▸ Exercise instructions
From the very first line down to the line containing "Kubernetes是云原生", write out the material exactly as it appears, and no more.

▸ Listed records
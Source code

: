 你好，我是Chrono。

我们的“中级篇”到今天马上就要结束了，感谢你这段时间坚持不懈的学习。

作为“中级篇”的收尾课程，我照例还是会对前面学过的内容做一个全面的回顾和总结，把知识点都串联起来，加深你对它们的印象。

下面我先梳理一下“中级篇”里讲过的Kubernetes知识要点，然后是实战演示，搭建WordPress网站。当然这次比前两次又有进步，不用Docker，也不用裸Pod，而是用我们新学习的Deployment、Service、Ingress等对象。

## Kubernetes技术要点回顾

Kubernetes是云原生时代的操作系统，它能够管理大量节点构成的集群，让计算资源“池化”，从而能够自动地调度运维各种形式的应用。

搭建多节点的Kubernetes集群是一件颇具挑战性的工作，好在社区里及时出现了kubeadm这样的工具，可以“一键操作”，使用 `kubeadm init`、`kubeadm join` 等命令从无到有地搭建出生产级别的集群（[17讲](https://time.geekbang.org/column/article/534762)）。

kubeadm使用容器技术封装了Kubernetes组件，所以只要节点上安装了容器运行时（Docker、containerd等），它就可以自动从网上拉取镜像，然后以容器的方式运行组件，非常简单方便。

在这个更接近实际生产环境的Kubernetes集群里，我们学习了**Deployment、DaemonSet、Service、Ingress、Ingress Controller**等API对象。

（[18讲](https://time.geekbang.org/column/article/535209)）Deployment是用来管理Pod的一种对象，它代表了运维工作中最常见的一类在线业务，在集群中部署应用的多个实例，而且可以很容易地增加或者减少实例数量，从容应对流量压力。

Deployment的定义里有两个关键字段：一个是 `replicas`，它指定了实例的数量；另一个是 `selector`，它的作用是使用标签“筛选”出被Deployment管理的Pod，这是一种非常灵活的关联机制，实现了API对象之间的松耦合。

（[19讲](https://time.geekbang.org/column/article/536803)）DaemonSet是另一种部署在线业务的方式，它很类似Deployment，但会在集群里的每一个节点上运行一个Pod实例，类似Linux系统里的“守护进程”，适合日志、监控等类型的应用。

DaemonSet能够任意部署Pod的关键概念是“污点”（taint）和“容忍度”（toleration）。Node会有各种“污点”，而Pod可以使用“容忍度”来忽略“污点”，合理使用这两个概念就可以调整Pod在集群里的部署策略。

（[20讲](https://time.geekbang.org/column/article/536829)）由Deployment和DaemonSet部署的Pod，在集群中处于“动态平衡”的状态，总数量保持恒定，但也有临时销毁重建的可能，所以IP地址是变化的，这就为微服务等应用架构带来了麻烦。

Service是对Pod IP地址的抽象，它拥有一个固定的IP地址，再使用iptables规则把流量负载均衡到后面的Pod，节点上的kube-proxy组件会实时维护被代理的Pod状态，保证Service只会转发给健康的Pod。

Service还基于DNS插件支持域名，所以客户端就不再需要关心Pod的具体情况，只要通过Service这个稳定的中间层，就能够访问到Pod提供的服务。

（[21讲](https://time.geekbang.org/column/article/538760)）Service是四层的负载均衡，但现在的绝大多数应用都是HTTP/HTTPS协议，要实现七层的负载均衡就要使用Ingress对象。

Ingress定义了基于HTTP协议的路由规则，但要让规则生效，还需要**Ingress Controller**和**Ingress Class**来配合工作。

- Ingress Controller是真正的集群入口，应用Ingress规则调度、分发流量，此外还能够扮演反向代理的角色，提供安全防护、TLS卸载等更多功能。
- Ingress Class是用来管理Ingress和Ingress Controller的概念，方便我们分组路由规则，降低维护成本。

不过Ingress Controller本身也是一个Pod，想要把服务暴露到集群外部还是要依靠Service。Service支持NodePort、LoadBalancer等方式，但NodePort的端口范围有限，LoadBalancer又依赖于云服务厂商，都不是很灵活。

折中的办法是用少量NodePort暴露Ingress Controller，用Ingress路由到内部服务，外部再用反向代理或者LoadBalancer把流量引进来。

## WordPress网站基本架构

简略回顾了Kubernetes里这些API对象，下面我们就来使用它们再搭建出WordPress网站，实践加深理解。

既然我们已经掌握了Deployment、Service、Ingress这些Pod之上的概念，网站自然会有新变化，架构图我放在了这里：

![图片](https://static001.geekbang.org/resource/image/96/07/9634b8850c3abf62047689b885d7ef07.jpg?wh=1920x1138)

▸ Expected output
Source code

: 你好，我是Chrono。

我们的“中级篇”到今天马上就要结束了，感谢你这段时间坚持不懈的学习。

作为“中级篇”的收尾课程，我照例还是会对前面学过的内容做一个全面的回顾和总结，把知识点都串联起来，加深你对它们的印象。

下面我先梳理一下“中级篇”里讲过的Kubernetes知识要点，然后是实战演示，搭建WordPress网站。当然这次比前两次又有进步，不用Docker，也不用裸Pod，而是用我们新学习的Deployment、Service、Ingress等对象。

## Kubernetes技术要点回顾

Kubernetes是云原生时代的操作系统，它能够管理大量节点构成的集群，让计算资源“池化”，从而能够自动地调度运维各种形式的应用。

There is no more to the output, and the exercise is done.